### WHAT IS EXPECTED
Lines holding the word "documentclass" are the ones to copy from the data below.

### Pictures paired with source code
# # # # # # #

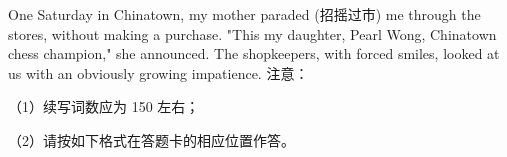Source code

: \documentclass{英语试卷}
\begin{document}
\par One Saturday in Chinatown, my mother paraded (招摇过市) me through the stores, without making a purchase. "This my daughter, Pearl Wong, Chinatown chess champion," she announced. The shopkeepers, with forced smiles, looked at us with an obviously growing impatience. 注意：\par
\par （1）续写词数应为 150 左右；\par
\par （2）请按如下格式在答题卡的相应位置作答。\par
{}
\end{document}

# # # # # # #

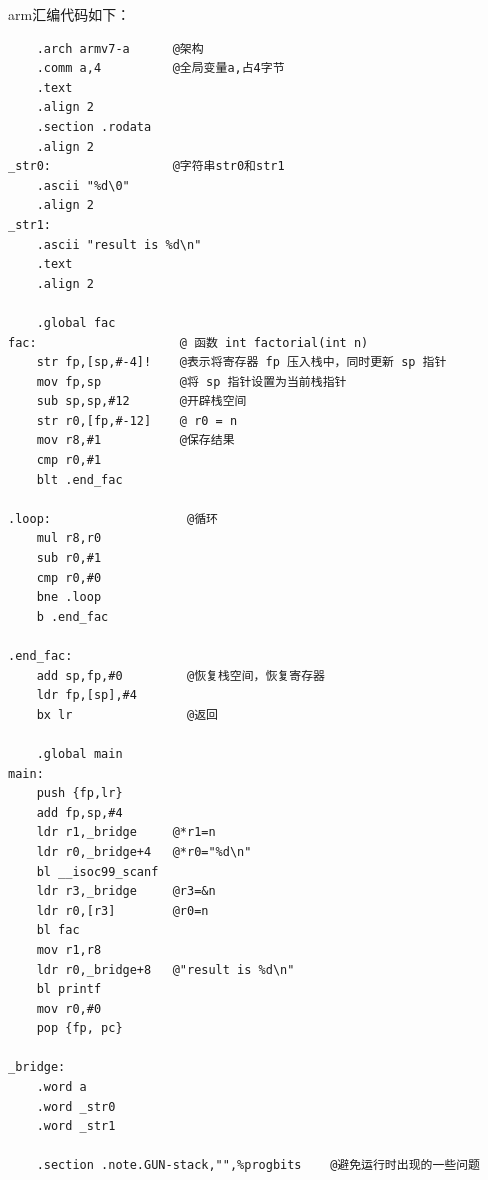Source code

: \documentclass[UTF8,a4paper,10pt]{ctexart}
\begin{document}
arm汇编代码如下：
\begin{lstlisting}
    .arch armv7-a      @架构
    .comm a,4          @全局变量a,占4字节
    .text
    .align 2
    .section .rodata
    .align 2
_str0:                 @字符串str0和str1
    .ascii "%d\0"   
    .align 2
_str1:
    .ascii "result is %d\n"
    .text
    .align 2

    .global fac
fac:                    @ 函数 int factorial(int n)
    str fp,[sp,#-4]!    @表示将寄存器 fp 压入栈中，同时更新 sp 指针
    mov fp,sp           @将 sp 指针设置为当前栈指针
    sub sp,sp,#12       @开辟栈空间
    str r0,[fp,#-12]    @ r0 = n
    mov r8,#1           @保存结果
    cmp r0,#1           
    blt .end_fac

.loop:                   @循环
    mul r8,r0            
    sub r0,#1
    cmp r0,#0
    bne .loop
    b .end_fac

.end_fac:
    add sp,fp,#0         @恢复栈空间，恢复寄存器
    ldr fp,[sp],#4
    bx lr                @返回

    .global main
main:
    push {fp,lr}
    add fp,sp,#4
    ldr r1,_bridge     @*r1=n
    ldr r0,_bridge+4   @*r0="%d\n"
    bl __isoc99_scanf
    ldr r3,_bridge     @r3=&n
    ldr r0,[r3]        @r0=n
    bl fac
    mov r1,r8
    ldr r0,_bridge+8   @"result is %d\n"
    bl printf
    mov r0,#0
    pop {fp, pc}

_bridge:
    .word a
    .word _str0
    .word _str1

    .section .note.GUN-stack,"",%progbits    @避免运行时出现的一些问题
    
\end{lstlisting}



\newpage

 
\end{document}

# # # # # # #

### SOLUTION
: \documentclass{英语试卷}
: \documentclass[UTF8,a4paper,10pt]{ctexart}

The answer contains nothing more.